You are encouraged to familiarise yourself further with data analysis through the use of appropriate tutorial texts and to use such methods as appropriate to analyse the data generated throughout your experimental career at Imperial College.
What this course is not...
This course is not intended to be a comprehensive guide to data analysis - there are many textbooks available (see Recommended Texts) which go into far more depth about data analysis. The course will however show you what levels of analysis are appropriate for undergraduate chemistry laboratories and how to present your data in an appropriate manner.
Lectures
The four lectures are intended to give you insight into the area of data and error analysis and to detail what is expected from you when analysing data for reports and papers in Chemistry It is not possible in the time available to teach everything about this subject, nor is it necessary to do so for successful pursuit of a degree in Chemistry. You should however keep up to date with your error analysis through use of the recommended texts, and further information can be found in these easily accessible texts.
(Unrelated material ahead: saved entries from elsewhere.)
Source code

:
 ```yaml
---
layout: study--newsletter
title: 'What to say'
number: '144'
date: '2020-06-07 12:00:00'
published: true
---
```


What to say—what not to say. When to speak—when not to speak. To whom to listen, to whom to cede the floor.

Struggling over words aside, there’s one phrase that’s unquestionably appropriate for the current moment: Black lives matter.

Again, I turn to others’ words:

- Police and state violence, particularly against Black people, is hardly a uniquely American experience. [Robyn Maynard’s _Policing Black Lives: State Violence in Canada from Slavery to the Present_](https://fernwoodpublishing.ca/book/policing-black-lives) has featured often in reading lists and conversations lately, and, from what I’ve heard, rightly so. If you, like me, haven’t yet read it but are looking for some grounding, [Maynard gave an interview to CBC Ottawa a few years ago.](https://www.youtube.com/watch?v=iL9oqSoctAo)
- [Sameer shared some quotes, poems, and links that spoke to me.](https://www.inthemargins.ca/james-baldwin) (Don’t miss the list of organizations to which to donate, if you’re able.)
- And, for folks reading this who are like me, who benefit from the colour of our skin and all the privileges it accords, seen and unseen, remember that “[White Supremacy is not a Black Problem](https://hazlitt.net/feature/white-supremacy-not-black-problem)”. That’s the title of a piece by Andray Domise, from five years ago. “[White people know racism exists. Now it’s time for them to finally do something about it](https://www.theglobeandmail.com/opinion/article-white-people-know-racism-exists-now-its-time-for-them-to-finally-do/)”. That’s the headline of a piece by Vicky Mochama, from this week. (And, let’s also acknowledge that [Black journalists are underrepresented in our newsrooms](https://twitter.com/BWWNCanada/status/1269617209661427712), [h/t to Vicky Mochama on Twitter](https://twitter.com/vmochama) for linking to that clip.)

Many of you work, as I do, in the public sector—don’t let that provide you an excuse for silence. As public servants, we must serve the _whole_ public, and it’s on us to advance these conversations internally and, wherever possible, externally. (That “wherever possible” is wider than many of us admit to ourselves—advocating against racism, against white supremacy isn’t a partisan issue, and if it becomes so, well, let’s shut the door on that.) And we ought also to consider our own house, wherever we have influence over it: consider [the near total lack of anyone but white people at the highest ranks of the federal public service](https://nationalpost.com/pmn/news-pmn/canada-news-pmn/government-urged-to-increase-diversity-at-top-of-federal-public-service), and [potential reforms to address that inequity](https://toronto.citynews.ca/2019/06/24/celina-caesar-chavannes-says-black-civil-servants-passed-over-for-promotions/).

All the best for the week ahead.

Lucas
Lecture notes have been placed on Blackboard in the "1st Year Chemistry Foundation" module, in the Data Analysis folder. These have been adapted from the recommended text (MATU), pulling out key areas of interest and relevance, however other areas explored in this book will be useful to you in later years of your degree course.
Recommended textbooks
Measurements and their Uncertainties - I.G. Hughes, T.P.A. Hase, Oxford University Press, 2010, ISBN: 9780199566334
How to use Excel in Analytical Chemistry - R. de Levie, Cambridge University Press, 2001, ISBN: 0521642825.
CARE - This is an older textbook, so refers to older versions of Excel; all the principles of analysis are sound and are applicable to newer versions of Excel as well as other data analysis packages.